A Choir of Angels: From Left Hand Shutter
The angels, suspended in the sky, float on wings shaped like bats’ wings.
Creatures of the dark, perhaps, or bearers of light or song, where dark seeps in.
There should be light and stars,
and wide-opened eyes
on upturned faces. Even the angels’ eyes squint,
as if the light of flash obscures their vision.

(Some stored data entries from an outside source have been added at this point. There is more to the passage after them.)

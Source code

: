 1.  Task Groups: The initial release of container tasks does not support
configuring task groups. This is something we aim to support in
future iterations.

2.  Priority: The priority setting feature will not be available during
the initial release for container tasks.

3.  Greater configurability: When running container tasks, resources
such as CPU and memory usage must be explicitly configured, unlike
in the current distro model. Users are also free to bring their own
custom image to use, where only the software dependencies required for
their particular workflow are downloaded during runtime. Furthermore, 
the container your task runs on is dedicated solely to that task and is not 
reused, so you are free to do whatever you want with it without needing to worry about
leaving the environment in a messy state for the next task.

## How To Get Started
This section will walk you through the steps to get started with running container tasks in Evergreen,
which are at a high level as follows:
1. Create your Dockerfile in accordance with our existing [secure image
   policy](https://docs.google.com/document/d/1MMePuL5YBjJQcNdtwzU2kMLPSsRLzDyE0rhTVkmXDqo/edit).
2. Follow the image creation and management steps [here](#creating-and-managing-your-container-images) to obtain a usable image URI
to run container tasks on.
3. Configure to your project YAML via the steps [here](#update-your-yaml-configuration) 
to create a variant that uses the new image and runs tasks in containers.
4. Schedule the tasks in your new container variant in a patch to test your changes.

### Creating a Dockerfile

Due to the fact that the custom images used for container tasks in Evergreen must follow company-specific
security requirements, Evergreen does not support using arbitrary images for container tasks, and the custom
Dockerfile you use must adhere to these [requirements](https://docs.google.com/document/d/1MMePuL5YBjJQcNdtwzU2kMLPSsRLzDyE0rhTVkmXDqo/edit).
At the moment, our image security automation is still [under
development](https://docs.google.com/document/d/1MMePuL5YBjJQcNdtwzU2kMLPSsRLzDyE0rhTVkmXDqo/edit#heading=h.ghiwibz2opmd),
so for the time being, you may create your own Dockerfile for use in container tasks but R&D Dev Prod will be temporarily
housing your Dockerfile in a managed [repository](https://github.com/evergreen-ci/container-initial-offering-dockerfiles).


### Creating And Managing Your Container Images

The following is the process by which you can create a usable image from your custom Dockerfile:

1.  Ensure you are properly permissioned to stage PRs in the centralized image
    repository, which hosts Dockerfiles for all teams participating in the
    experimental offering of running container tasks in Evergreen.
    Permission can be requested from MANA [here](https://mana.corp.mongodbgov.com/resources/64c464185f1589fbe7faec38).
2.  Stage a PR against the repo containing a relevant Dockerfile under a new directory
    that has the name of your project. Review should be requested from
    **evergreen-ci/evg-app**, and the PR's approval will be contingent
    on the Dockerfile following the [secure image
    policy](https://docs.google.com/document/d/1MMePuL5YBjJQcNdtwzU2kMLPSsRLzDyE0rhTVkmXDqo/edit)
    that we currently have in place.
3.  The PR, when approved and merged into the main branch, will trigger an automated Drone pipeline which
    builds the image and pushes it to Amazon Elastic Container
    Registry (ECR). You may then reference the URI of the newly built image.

Think of the long fingerbones, stretched skin taut
like the membrane of an umbrella,
and the wing, all sinew and bone, creating lift.
With each wing beat, a breath.

And yet the velvet pastel robes, in A Choir of Angels,
curl like mermaid fins, or like the feet of bats
which can neither stand nor bear weight.

Creatures of the dark, creatures of the deep,
dark of cave and ocean trough.
Choirs of bats sing
and let their voices ring and echo.

Think of the bats entering their grotto
to hang suspended from a rafter
to feed their young milk.
As if the angels are saying:
this world, and everything you know about it,
will be turned upside down.
How eternity hangs
suspended in a mother’s arms;
swaddled in a mother’s wing, the bat pup nurses.

Think how love can overturn the world,
like the bat mothers who give birth upside down—
So too in the face of darkness, we roost and feed.